Monday, December 04, 2006

Rest Stop

Rest Stop is a straight to video horror flick I got from NetFlix. It looked like it would be a gritty, icky type film like The Hills Have Eyes, Saw, and Texas Chainsaw Massacre. It wasn’t quite up to par with those, which I didn’t really expect it to be, but still I was disappointed with the story overall.

Nicole sneaks away from home with her boyfriend to drive out to California. After some afternoon delight out in the woods, they stop at a rest stop out in the middle of the woods. Unfortunately for them, this is not a good place to stop and use the bathroom. Weird things start to happen, with first off, her boyfriend disappearing. Then some creepy guy in a truck keeps stalking her. A girl appears and then disappears, lots of blood oozes over the floors, and weird notes are written on the walls. She seeks refuge with a family in a Winnebago who ends up being even weirder than the guy in the truck. She just can’t seem to escape the rest stop and the guy in the truck, no matter what choose your own adventure path she takes.

Jaimie Alexander, the girl who plays Nicole, is an okay actress. She’s somewhat resourceful in her part, and she’s girl-next-door pretty enough to play a horror movie heroine. Everyone else is negligible, except the family in the Winnebago. They are People Under The Stairs creepy. If they were more of the movie, it would have been leaps and bounds better.

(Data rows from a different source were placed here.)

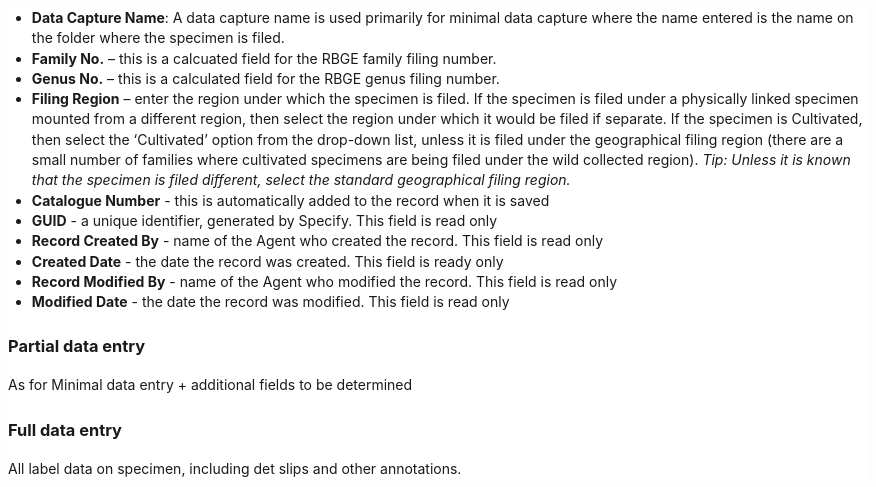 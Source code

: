   - **Data Capture Name**: A data capture name is used primarily for minimal data capture where the name entered is the name on the folder where the specimen is filed.
- **Family No.** – this is a calcuated field for the RBGE family filing number.
- **Genus No.** – this is a calculated field for the RBGE genus filing number.
- **Filing Region** – enter the region under which the specimen is filed. If the specimen is filed under a physically linked specimen mounted from a different region, then select the region under which it would be filed if separate. If the specimen is Cultivated, then select the ‘Cultivated’ option from the drop-down list, unless it is filed under the geographical filing region (there are a small number of families where cultivated specimens are being filed under the wild collected region).
  _Tip: Unless it is known that the specimen is filed different, select the standard geographical filing region._
- **Catalogue Number** - this is automatically added to the record when it is saved
- **GUID** - a unique identifier, generated by Specify. This field is read only
- **Record Created By** - name of the Agent who created the record. This field is read only
- **Created Date** - the date the record was created. This field is ready only
- **Record Modified By** -  name of the Agent who modified the record. This field is read only
- **Modified Date** - the date the record was modified. This field is read only 

### Partial data entry

As for Minimal data entry + additional fields to be determined

### Full data entry

All label data on specimen, including det slips and other annotations.
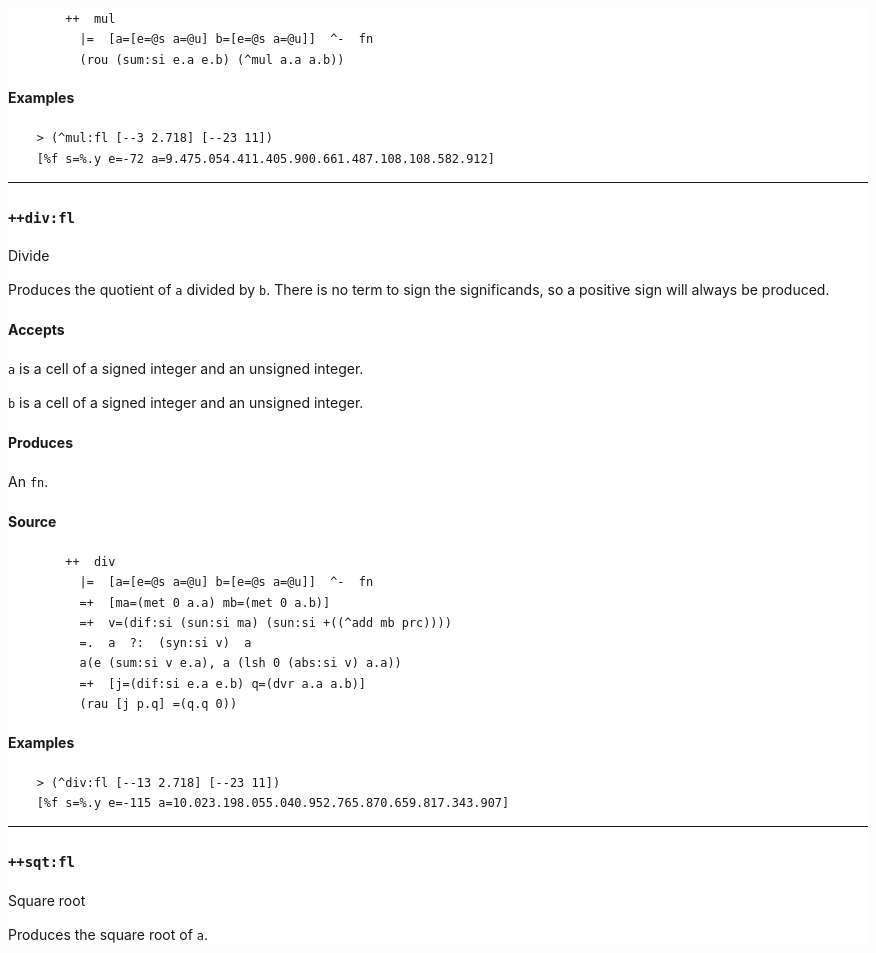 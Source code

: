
 ```hoon
        ++  mul
          |=  [a=[e=@s a=@u] b=[e=@s a=@u]]  ^-  fn
          (rou (sum:si e.a e.b) (^mul a.a a.b))
```

#### Examples

```
    > (^mul:fl [--3 2.718] [--23 11])
    [%f s=%.y e=-72 a=9.475.054.411.405.900.661.487.108.108.582.912]
```

---
### `++div:fl`

Divide

Produces the quotient of `a` divided by `b`. There is no term to sign the
significands, so a positive sign will always be produced.

#### Accepts

`a` is a cell of a signed integer and an unsigned integer.

`b` is a cell of a signed integer and an unsigned integer.

#### Produces

An `fn`.

#### Source

```hoon
        ++  div
          |=  [a=[e=@s a=@u] b=[e=@s a=@u]]  ^-  fn
          =+  [ma=(met 0 a.a) mb=(met 0 a.b)]
          =+  v=(dif:si (sun:si ma) (sun:si +((^add mb prc))))
          =.  a  ?:  (syn:si v)  a
          a(e (sum:si v e.a), a (lsh 0 (abs:si v) a.a))
          =+  [j=(dif:si e.a e.b) q=(dvr a.a a.b)]
          (rau [j p.q] =(q.q 0))
```

#### Examples

```
    > (^div:fl [--13 2.718] [--23 11])
    [%f s=%.y e=-115 a=10.023.198.055.040.952.765.870.659.817.343.907]
```

---
### `++sqt:fl`

Square root

Produces the square root of `a`.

There is very little gore involved, and you really do keep wondering why in the world the dumb girl keeps coming back to the same rest stop, when she could just walk away? The plot just meanders about and doesn’t really conclude in any way. It’s like someone cut out everything that might have connected events together and just left the bloody parts. In fact, I had to hit the extras and read the boards at IMDB to just figure out what the heck went on and what was up with the rest stop and the guy in the truck. If, maybe, the director and writer had left a bit more explanation in I might have liked it a bit more, but with the cuts made to the film it’s impossible to follow.